The issues those using body parts believe would be solved include overcoming illness, gaining wealth, obtaining blessings from ancestors, protection, initiation, assisting with conception and dictating the gender of the child.

The number of reported mutilations per year has been rising, the report showed.

The majority of the victims fall within the age bracket of 3-18 years although adults have also fallen victim to the crime. The parts are cut off when the victims are still alive.

Some of the victims are pregnant women who are cut for their foetuses as specified by witchdoctors.

The parts, according to respondents who purportedly participated in the kidnap and mutilation, fetched sh500,000 for children's parts and sh200,000 for an adult's parts.

The report pointed out that some of the respondents confessed to having acted as agents as well as participating in mutilation of children and that the victims had to be alive when being mutilated.

The targeted body parts, according to the report, include the tongue, genitals, blood, legs, heads, hair, throat, heart, fingers, hands, eyes and arms. The others are breasts, intestines, brain, ears, liver, teeth, kidneys, nose, jaws, nails, belly buttons, buttocks and torso.

The confessions of agents were also followed by those of people who said they have used the body parts given to them by witchdoctors to solve their problems.

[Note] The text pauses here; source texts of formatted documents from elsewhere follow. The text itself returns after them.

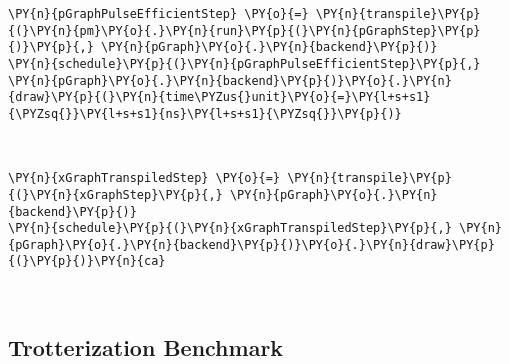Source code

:     \begin{tcolorbox}[breakable, size=fbox, boxrule=1pt, pad at break*=1mm,colback=cellbackground, colframe=cellborder]
\begin{Verbatim}[commandchars=\\\{\}]
\PY{n}{pGraphPulseEfficientStep} \PY{o}{=} \PY{n}{transpile}\PY{p}{(}\PY{n}{pm}\PY{o}{.}\PY{n}{run}\PY{p}{(}\PY{n}{pGraphStep}\PY{p}{)}\PY{p}{,} \PY{n}{pGraph}\PY{o}{.}\PY{n}{backend}\PY{p}{)}
\PY{n}{schedule}\PY{p}{(}\PY{n}{pGraphPulseEfficientStep}\PY{p}{,} \PY{n}{pGraph}\PY{o}{.}\PY{n}{backend}\PY{p}{)}\PY{o}{.}\PY{n}{draw}\PY{p}{(}\PY{n}{time\PYZus{}unit}\PY{o}{=}\PY{l+s+s1}{\PYZsq{}}\PY{l+s+s1}{ns}\PY{l+s+s1}{\PYZsq{}}\PY{p}{)}
\end{Verbatim}
\end{tcolorbox}
 
            
    
    \begin{center}
    \end{center}
    { \hspace*{\fill} \\}
    

    \begin{tcolorbox}[breakable, size=fbox, boxrule=1pt, pad at break*=1mm,colback=cellbackground, colframe=cellborder]
\begin{Verbatim}[commandchars=\\\{\}]
\PY{n}{xGraphTranspiledStep} \PY{o}{=} \PY{n}{transpile}\PY{p}{(}\PY{n}{xGraphStep}\PY{p}{,} \PY{n}{pGraph}\PY{o}{.}\PY{n}{backend}\PY{p}{)}
\PY{n}{schedule}\PY{p}{(}\PY{n}{xGraphTranspiledStep}\PY{p}{,} \PY{n}{pGraph}\PY{o}{.}\PY{n}{backend}\PY{p}{)}\PY{o}{.}\PY{n}{draw}\PY{p}{(}\PY{p}{)}\PY{n}{ca}
\end{Verbatim}
\end{tcolorbox}
 
            
    
    \begin{center}
    \end{center}
    { \hspace*{\fill} \\}
    

    \hypertarget{trotterization-benchmark}{%
\subsection{Trotterization Benchmark}\label{trotterization-benchmark}}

They said many of those demanding the body parts are rich people in urban areas who bury the organs in the foundations of buildings which they construct.

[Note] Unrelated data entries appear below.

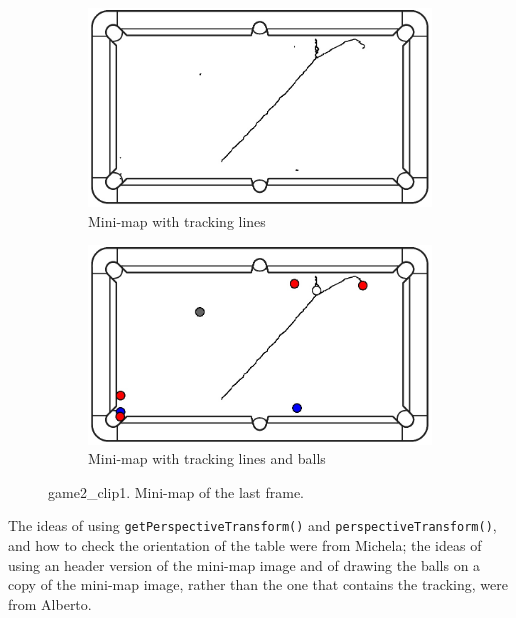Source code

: \begin{figure}[H]
	\centering
	\begin{subfigure}[b]{0.35\textwidth}
		\centering
		\includegraphics[width=\textwidth]{images/Minimap/g2_c1minimap_with_track.jpg}
		\caption{Mini-map with tracking lines}
		\label{fig:game2_clip1_tracking}
	\end{subfigure}
	\begin{subfigure}[b]{0.35\textwidth}
		\centering
		\includegraphics[width=\textwidth]{images/Minimap/g2_c1_minimap_with_balls.jpg}
		\caption{Mini-map with tracking lines and balls}
		\label{fig:game2_clip1_balls}
	\end{subfigure}
	\caption{game2\_clip1. Mini-map of the last frame.}
	\label{fig:game2_clip1_balls_and_tracking}
\end{figure}

The ideas of using \texttt{getPerspectiveTransform()} and \texttt{perspectiveTransform()}, and how to check the orientation of the table were from Michela; the ideas of using an header version of the mini-map image and of drawing the balls on a copy of the mini-map image, rather than the one that contains the tracking, were from Alberto.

The report was made following a research conducted in 25 communities in different parts of Uganda.

According to the report, communities feel let down by the Police who they say are either unable or unwilling to respond. Respondents said the victims' relatives are usually asked for money by the Police to have their cases investigated.

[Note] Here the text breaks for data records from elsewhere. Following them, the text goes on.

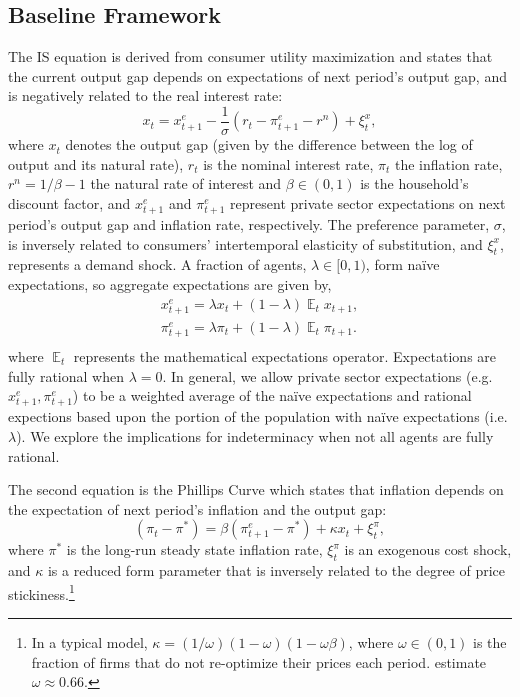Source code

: \documentclass[english,authoryear,12pt]{elsarticle}
\DeclareMathOperator{\E}{\mathbb{E}}
\begin{document}
\subsection{Baseline Framework}

The IS equation is derived from consumer utility maximization and states that the current output gap depends on expectations of next period's output gap, and is negatively related to the real interest rate:
\begin{equation}\label{eq:ISe}
	x_t = x_{t+1}^e - \frac{1}{\sigma} \left( r_t - \pi_{t+1}^e  - r^n  \right) + \xi_t^{x},
\end{equation}
where $x_t$ denotes the output gap (given by the difference between the log of output and its natural rate), $r_t$ is the nominal interest rate, $\pi_t$ the inflation rate, $r^n = 1/\beta - 1$ the natural rate of interest and $\beta \in (0,1)$ is the household's discount factor, and $x_{t+1}^e$ and $\pi_{t+1}^e$ represent private sector expectations on next period's output gap and inflation rate, respectively. The preference parameter, $\sigma$, is inversely related to consumers' intertemporal elasticity of substitution, and $\xi_t^x$, represents a demand shock. A fraction of agents, $\lambda\in[0,1)$, form na\"ive expectations, so aggregate expectations are given by,
\begin{equation}
	\begin{array}{c}
		x_{t+1}^e = \lambda x_t + (1-\lambda) \E_t x_{t+1}, \\ [1.5pc]
		\pi_{t+1}^e = \lambda \pi_t + (1-\lambda) \E_t \pi_{t+1}. \\
	\end{array}
\end{equation}
where $\E_t$ represents the mathematical expectations operator. Expectations are fully rational when $\lambda=0$. In general, we allow private sector expectations (e.g. $x_{t+1}^e,\pi_{t+1}^e$) to be a  weighted average of the na\"ive expectations and rational expections based upon the portion of the population with na\"ive expectations (i.e. $\lambda$). We explore the implications for indeterminacy when not all agents are fully rational.

The second equation is the Phillips Curve which states that inflation depends on the expectation of next period's inflation and the output gap:
\begin{equation}\label{eq:PhillipsCurvee}
	(\pi_t - \pi^*) = \beta (\pi_{t+1}^e - \pi^*) + \kappa x_t + \xi_t^{\pi},
\end{equation}
where $\pi^*$ is the long-run steady state inflation rate, $\xi_t^\pi$ is an exogenous cost shock, and $\kappa$ is a reduced form parameter that is inversely related to the degree of price stickiness.\footnote{In a typical model, $\kappa=(1/\omega)(1-\omega)(1-\omega\beta)$, where $\omega \in (0,1)$ is the fraction of firms that do not re-optimize their prices each period. \citet{smetswouters2007} estimate $\omega \approx 0.66$.}
\end{document}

However the deputy Police spokesperson, Vicent Sekatte denied the accusations, saying the force had established a full department to specifically deal with the crime.

The research was carried out between June and September last year in the districts of Kiry-andongo, Masindi, Wakiso, Jinja, Mayuge, Mukono, Masaka, Kalungu and Buikwe.

Data was also collected using Unicef's U-report, in which young people used a free SMS-based system to speak out on what is happening in their communities.

"Uganda has many cultures. We want to understand what kind of norms drive these actions."